Oh and nailed 85kg 5x5 on bench press after.

Satisfying workout


----------



## Rick89

BestBefore1989 said:


> :thumb: straps?


straps?/ do i look like a girl

no straps mate


----------



## Rick89

guvnor82 said:


> Well done Rick some weight there.
> 
> Raw or straps?


always just chalk and belt mate


----------



## guvnor82

Going for 230 dead today not sure I'll get it tho still got doms from Wednesday leg sesh.


----------



## small for now

dl have had 160kg up but can do 140kg for 5 easy

db press - had 45kg in each hand yesteday for 3

squat 150kg at paralell and 100kg ATG

only started lifting 8months ago and im only 16 so mine look tiny to everyone else lol


----------



## guvnor82

JohnMichael said:


> dl have had 160kg up but can do 140kg for 5 easy
> 
> db press - had 45kg in each hand yesteday for 3
> 
> squat 150kg at paralell and 100kg ATG
> 
> only started lifting 8months ago and im only 16 so mine look tiny to everyone else lol


Good lifts at 16 mate


----------



## MRSTRONG

Rick89 said:


> straps?/ do i look like a girl
> 
> no straps mate


:laugh:


----------



## guvnor82

Failed 230 dead ****ed me off for the day:mad:


----------



## Guest

guvnor82 said:


> Failed 230 dead ****ed me off for the day:mad:


Stick at it bud, I was like that with 260kg early in the year.

Getting 6 plates aside was an amazing feeling though when I hit it.

Working my way back up to it after injury at the moment.


----------



## ItsaSecret

my pbs are

120x11, 140x6, 160x1 bench

140x13, 170x6, 195x1 squat

220x4, 250x1 deadlift

18 y/o weigh like 105kg or so


----------



## Viking88

New PB's

Bench 180kg..... check dutchtonys blog for vid

Deadlift 220kg

Squat 205kg parallel - 180kg for 2 ATG

My top half is way stronger than my legs :lol:


----------



## DutchTony

Gym-pig said:


> Dumbell pressed 5kg today
> 
> (shoulder decompression surgery was on 12th Sept)
> 
> Im back baby !!!!!!!!!!!!!!!! :beer:


Reps coming your way mate


----------



## Gym-pig

DutchTony said:


> Reps coming your way mate


Cheers for that - been doing it every day and now up to 10 kg

Anyone else increased their bench by 100% in a week ?? :blowme:


----------



## Ragingagain

my 210 dead isnt even worth posting compared to some of the numbers on here :/...... back to the gym, best get some gear on the way :/


----------



## DutchTony

Bench 130kg - Failed 140kg twice so far

Squat 170kg

Dead 200kg

Just realised looking at these numbers I'm up to a nice round 500kg for all 3


----------



## Viking88

DutchTony said:


> Bench 130kg - Failed 140kg twice so far
> 
> Squat 170kg
> 
> Dead 200kg
> 
> Just realised looking at these numbers I'm up to a nice round 500kg for all 3


500kg!!!!! :thumb:


----------



## Guest

Failed to match my pb deadlift today  first time i've attempted it for 7 months.

Just couldn't get it past my knees!


----------



## Viking88

Two PB's tonight

225kg deadlift 2 reps

180kg deadlift 8 reps

Fvcking love it when that happens!


----------



## jaycue2u

Hmmmm my 100kg x 11 reps on flat bench yesterday now doesnt feel as impressive after reading this lot, fvck it im quitting reading :lol:


----------



## DutchTony

DutchTony said:


> Bench 130kg - Failed 140kg twice so far
> 
> Squat 170kg
> 
> Dead 200kg
> 
> Just realised looking at these numbers I'm up to a nice round 500kg for all 3


Just failed 140kg bench tonight for a 3rd time.

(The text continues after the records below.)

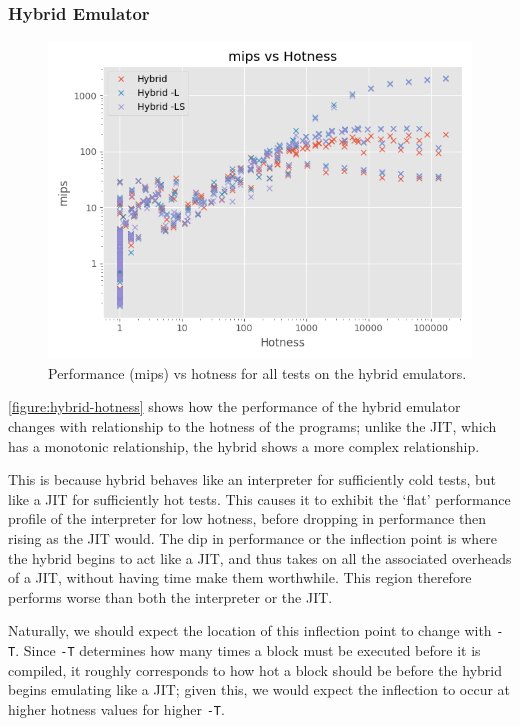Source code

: \subsubsection{Hybrid Emulator}






\begin{figure}[h]
    \centering
    \includegraphics[scale=0.75]{output/graphs/scatter/hybrid/hotness.png}
    \caption{Performance (mips) vs hotness for all tests on the hybrid emulators.}
    \label{figure:hybrid-hotness}
\end{figure}

\autoref{figure:hybrid-hotness} shows how the performance of the hybrid emulator changes with relationship to the hotness of the programs; unlike the JIT, which has a monotonic relationship, the hybrid shows a more complex relationship.

This is because hybrid behaves like an interpreter for sufficiently cold tests, but like a JIT for sufficiently hot tests. This causes it to exhibit the `flat' performance profile of the interpreter for low hotness, before dropping in performance then rising as the JIT would. The dip in performance or the inflection point is where the hybrid begins to act like a JIT, and thus takes on all the associated overheads of a JIT, without having time make them worthwhile. This region therefore performs worse than both the interpreter or the JIT.

Naturally, we should expect the location of this inflection point to change with \texttt{-T}. Since \texttt{-T} determines how many times a block must be executed before it is compiled, it roughly corresponds to how hot a block should be before the hybrid begins emulating like a JIT; given this, we would expect the inflection to occur at higher hotness values for higher \texttt{-T}.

YAY!!!

Did Deadlift 180kgx5 and i'm over the moon with that to be honest as i'd never tried to rep it before.

Well done @Viking88 with your lifts tonight :thumb:


----------



## Viking88

DutchTony said:


> Just failed 140kg bench tonight for a 3rd time. YAY!!!
> 
> Did Deadlift 180kgx5 and i'm over the moon with that to be honest as i'd never tried to rep it before.
> 
> Well done @Viking88 with your lifts tonight :thumb:


180kg 5 reps you animal :clap:


----------



## Viking88

185kg bench tonight

160kg bench 4 reps

140kg bench 9 reps

All PB's in that order


----------



## DutchTony

Viking88 said:


> 185kg bench tonight
> 
> 160kg bench 4 reps
> 
> 140kg bench 9 reps
> 
> All PB's in that order


How is that megatest & tbol working out for you??? Very fcuking good i think :lol:


----------



## IGotTekkers

Spawn of Haney said:


> Failed to match my pb deadlift today  first time i've attempted it for 7 months.
> 
> Just couldn't get it past my knees!


 I'm not fookin surprised with those quads mate, how far you gotta swing the bar out to get over them dude? lol


----------



## Viking88

DutchTony said:


> How is that megatest & tbol working out for you??? Very fcuking good i think :lol:


Can't complain :clap: :lol: :clap:


----------



## chrisch

Did 55kg DB shoulder press for 7 reps last night. Altho the last rep was a bit mesy.


----------



## littlesimon

Nothing spectacular, but PB's all the same.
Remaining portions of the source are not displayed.